Opportunistic × Cell 1: Potential boundary condition. If opportunistic Cell 1 practitioners had thin criteria vocabulary even when describing pre-AI work, AI did not seduce them away from accountable criteria. They were never oriented that way. Wide gaps here may overstate PSF's explanatory reach.
Pragmatic × Cell 1 vs. Pragmatic × Cell 2: The directional test. PSF predicts AI engagement gradually shifts pragmatists toward the opportunistic end because proxy metrics become so much easier to access that the threshold for "when stakes are high enough" keeps rising. If pragmatic Cell 1 practitioners show wider gaps than pragmatic Cell 2 practitioners, that shift is the mechanism in action.
Cell 3 (any work style): If Cell 3 shows uniformly low CAD across all three work styles (opportunistic, pragmatic, and systematic juniors all scoring CAD 1-2), the premature arrest claim holds because the absence of criteria vocabulary cuts across dispositions.
Each pairing produces a JSON array for the dumbbell React component:
Pairings 1 and 3 use holistic rating scales. Defend with Saldana (2016) on magnitude coding and Miles, Huberman and Saldana (2020) on within-case and cross-case displays.
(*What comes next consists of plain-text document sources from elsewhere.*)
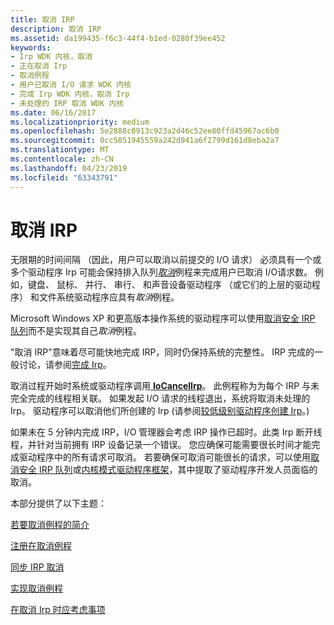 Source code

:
 ```yaml
---
title: 取消 IRP
description: 取消 IRP
ms.assetid: da199435-f6c3-44f4-b1ed-0280f39ee452
keywords:
- Irp WDK 内核，取消
- 正在取消 Irp
- 取消例程
- 用户已取消 I/O 请求 WDK 内核
- 完成 Irp WDK 内核，取消 Irp
- 未处理的 IRP 取消 WDK 内核
ms.date: 06/16/2017
ms.localizationpriority: medium
ms.openlocfilehash: 5e2888c0913c923a2d46c52ee80ffd45967ac6b0
ms.sourcegitcommit: 0cc5051945559a242d941a6f2799d161d8eba2a7
ms.translationtype: MT
ms.contentlocale: zh-CN
ms.lasthandoff: 04/23/2019
ms.locfileid: "63343791"
---
```

# <a name="canceling-irps"></a>取消 IRP





无限期的时间间隔 （因此，用户可以取消以前提交的 I/O 请求） 必须具有一个或多个驱动程序 Irp 可能会保持排入队列[*取消*](https://msdn.microsoft.com/library/windows/hardware/ff540742)例程来完成用户已取消 I/O请求数。 例如，键盘、 鼠标、 并行、 串行、 和声音设备驱动程序 （或它们的上层的驱动程序） 和文件系统驱动程序应具有*取消*例程。

Microsoft Windows XP 和更高版本操作系统的驱动程序可以使用[取消安全 IRP 队列](cancel-safe-irp-queues.md)而不是实现其自己*取消*例程。

"取消 IRP"意味着尽可能快地完成 IRP，同时仍保持系统的完整性。 IRP 完成的一般讨论，请参阅[完成 Irp](completing-irps.md)。

取消过程开始时系统或驱动程序调用[ **IoCancelIrp**](https://msdn.microsoft.com/library/windows/hardware/ff548338)。 此例程称为为每个 IRP 与未完全完成的线程相关联。 如果发起 I/O 请求的线程退出，系统将取消未处理的 Irp。 驱动程序可以取消他们所创建的 Irp (请参阅[较低级别驱动程序创建 Irp](creating-irps-for-lower-level-drivers.md)。)

如果未在 5 分钟内完成 IRP，I/O 管理器会考虑 IRP 操作已超时。此类 Irp 断开线程，并针对当前拥有 IRP 设备记录一个错误。 您应确保可能需要很长时间才能完成驱动程序中的所有请求可取消。 若要确保可取消可能很长的请求，可以使用[取消安全 IRP 队列](cancel-safe-irp-queues.md)或[内核模式驱动程序框架](https://msdn.microsoft.com/library/windows/hardware/dn265580)，其中提取了驱动程序开发人员面临的取消。

本部分提供了以下主题：

[若要取消例程的简介](introduction-to-cancel-routines.md)

[注册在取消例程](registering-a-cancel-routine.md)

[同步 IRP 取消](synchronizing-irp-cancellation.md)

[实现取消例程](implementing-a-cancel-routine.md)

[在取消 Irp 时应考虑事项](points-to-consider-when-canceling-irps.md)

 

 




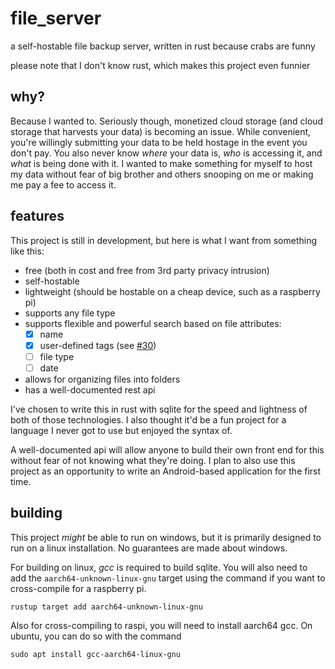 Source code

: # file_server

a self-hostable file backup server, written in rust because crabs are funny

please note that I don't know rust, which makes this project even funnier

## why?

Because I wanted to. Seriously though, monetized cloud storage (and cloud storage that harvests your data) is becoming
an issue. While convenient, you're willingly submitting your data to be held hostage in the event you don't pay. You
also never know _where_ your data is, _who_ is accessing it, and _what_ is being done with it. I wanted to make
something for myself to host my data without fear of big brother and others snooping on me or making me pay a fee to
access it.

## features

This project is still in development, but here is what I want from something like this:

- free (both in cost and free from 3rd party privacy intrusion)
- self-hostable
- lightweight (should be hostable on a cheap device, such as a raspberry pi)
- supports any file type
- supports flexible and powerful search based on file attributes:
    - [x] name
    - [x] user-defined tags (see [#30](https://github.com/ploiu/file_server/issues/30))
    - [ ] file type
    - [ ] date
- allows for organizing files into folders
- has a well-documented rest api

I've chosen to write this in rust with sqlite for the speed and lightness of both of those technologies. I also thought
it'd be a fun project for a language I never got to use but enjoyed the syntax of.

A well-documented api will allow anyone to build their own front end for this without fear of not knowing what they're
doing. I plan to also use this project as an opportunity to write an Android-based application for the first time.

## building
This project _might_ be able to run on windows, but it is primarily designed to run on a linux installation. No guarantees are made about windows. 

For building on linux, *gcc* is required to build sqlite. You will also need to add the `aarch64-unknown-linux-gnu` target using the command if you want to cross-compile for a raspberry pi.
```shell
rustup target add aarch64-unknown-linux-gnu
```

Also for cross-compiling to raspi, you will need to install aarch64 gcc. On ubuntu, you can do so with the command
```shell
sudo apt install gcc-aarch64-linux-gnu
```
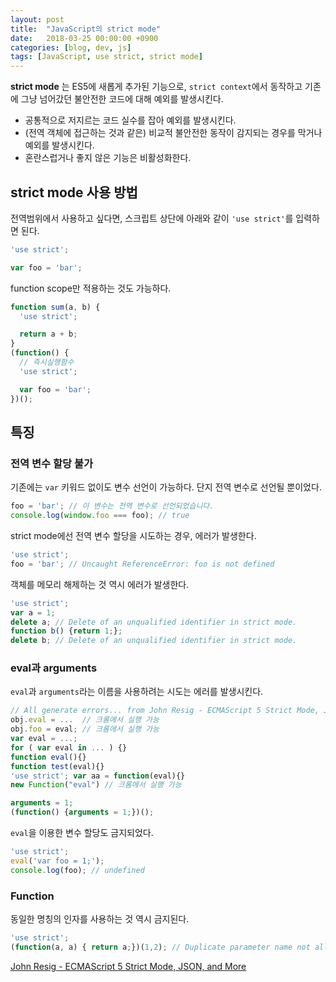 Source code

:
 ```yaml
---
layout: post
title:  "JavaScript의 strict mode"
date:   2018-03-25 00:00:00 +0900
categories: [blog, dev, js]
tags: [JavaScript, use strict, strict mode]
---
```

**strict mode** 는 ES5에 새롭게 추가된 기능으로, `strict context`에서 동작하고 기존에 그냥 넘어갔던 불안전한 코드에 대해 예외를 발생시킨다.

  * 공통적으로 저지르는 코드 실수를 잡아 예외를 발생시킨다.
  * (전역 객체에 접근하는 것과 같은) 비교적 불안전한 동작이 감지되는 경우를 막거나 예외를 발생시킨다.
  * 혼란스럽거나 좋지 않은 기능은 비활성화한다.

## strict mode 사용 방법
전역범위에서 사용하고 싶다면, 스크립트 상단에 아래와 같이 `'use strict'`를 입력하면 된다.

```JavaScript
'use strict';

var foo = 'bar';
```

function scope만 적용하는 것도 가능하다.
```JavaScript
function sum(a, b) {
  'use strict';

  return a + b;
}
(function() {
  // 즉시실행함수
  'use strict';

  var foo = 'bar';
})();
```

## 특징

### 전역 변수 할당 불가

기존에는 `var` 키워드 없이도 변수 선언이 가능하다. 단지 전역 변수로 선언될 뿐이었다.
```JavaScript
foo = 'bar'; // 이 변수는 전역 변수로 선언되었습니다.
console.log(window.foo === foo); // true
```

strict mode에선 전역 변수 할당을 시도하는 경우, 에러가 발생한다.
```javascript
'use strict';
foo = 'bar'; // Uncaught ReferenceError: foo is not defined
```

객체를 메모리 해제하는 것 역시 에러가 발생한다.
```JavaScript
'use strict';
var a = 1;
delete a; // Delete of an unqualified identifier in strict mode.
function b() {return 1;};
delete b; // Delete of an unqualified identifier in strict mode.
```

### eval과 arguments
`eval`과 `arguments`라는 이름을 사용하려는 시도는 에러를 발생시킨다.

```JavaScript
// All generate errors... from John Resig - ECMAScript 5 Strict Mode, JSON, and More
obj.eval = ...  // 크롬에서 실행 가능
obj.foo = eval; // 크롬에서 실행 가능
var eval = ...;
for ( var eval in ... ) {}
function eval(){}
function test(eval){}
'use strict'; var aa = function(eval){}
new Function("eval") // 크롬에서 실행 가능

arguments = 1;
(function() {arguments = 1;})();
```

`eval`을 이용한 변수 할당도 금지되었다.
```javascript
'use strict';
eval('var foo = 1;');
console.log(foo); // undefined
```

### Function

동일한 명칭의 인자를 사용하는 것 역시 금지된다.
```javascript
'use strict';
(function(a, a) { return a;})(1,2); // Duplicate parameter name not allowed in this context
```


[John Resig - ECMAScript 5 Strict Mode, JSON, and More](https://johnresig.com/blog/ecmascript-5-strict-mode-json-and-more/)
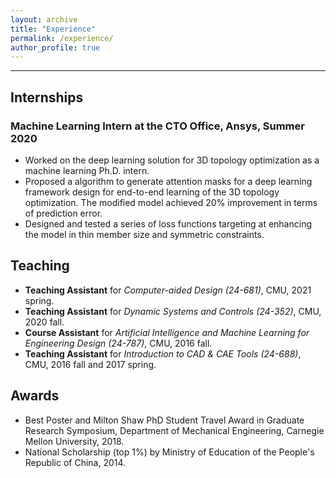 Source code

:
 ```yaml
---
layout: archive
title: "Experience"
permalink: /experience/
author_profile: true
---
```

<hr/>

<!-- Intern -->
<div>
  <span id="intern"></span>
  <h2>Internships</h2>

  <h3> Machine Learning Intern at the CTO Office, Ansys, Summer 2020 </h3>
  <ul>
    <li>Worked on the deep learning solution for 3D topology optimization as a machine learning Ph.D. intern.</li>
    <li>Proposed a algorithm to generate attention masks for a deep learning framework design for end-to-end learning of the 3D topology optimization. The modified model achieved 20% improvement in terms of prediction error.</li> 
    <li>Designed and tested a series of loss functions targeting at enhancing the model in thin member size and symmetric constraints.</li> 
  </ul>


</div>


<!-- Teaching -->
<div>
  <span id="teaching"></span>
  <h2>Teaching</h2>
  <ul>
    <li><strong>Teaching Assistant</strong> for <em>Computer-aided Design (24-681)</em>, CMU, 2021 spring.</li> 
    <li><strong>Teaching Assistant</strong> for <em>Dynamic Systems and Controls (24-352)</em>, CMU, 2020 fall.</li> 
    <li><strong>Course Assistant</strong> for <em>Artificial Intelligence and Machine Learning for Engineering Design (24-787)</em>, CMU, 2016 fall.</li>
    <li><strong>Teaching Assistant</strong> for <em>Introduction to CAD & CAE Tools (24-688)</em>, CMU, 2016 fall and 2017 spring.</li> 
  </ul>


</div>


<!-- Awards -->
<div>
<span id="awards"></span>
<h2>Awards</h2>
<ul>
  <li>Best Poster and Milton Shaw PhD Student Travel Award in Graduate Research Symposium, Department of Mechanical Engineering, Carnegie Mellon University, 2018.</li>
  <li>National Scholarship (top 1%) by Ministry of Education of the People's Republic of China, 2014.</li>
</ul>
</div>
Pairing 2 uses frequency-based content analysis. Defend with Krippendorff (2018).
The dumbbell visualization is a form of Tufte's (1983) "paired comparison" display. It is a pattern-display device, not a statistical test. The visual precedes the argument.
Include full coding rubric in appendix or supplementary materials, following transparency norms in Pratt (2009) on crafting qualitative research for AMR.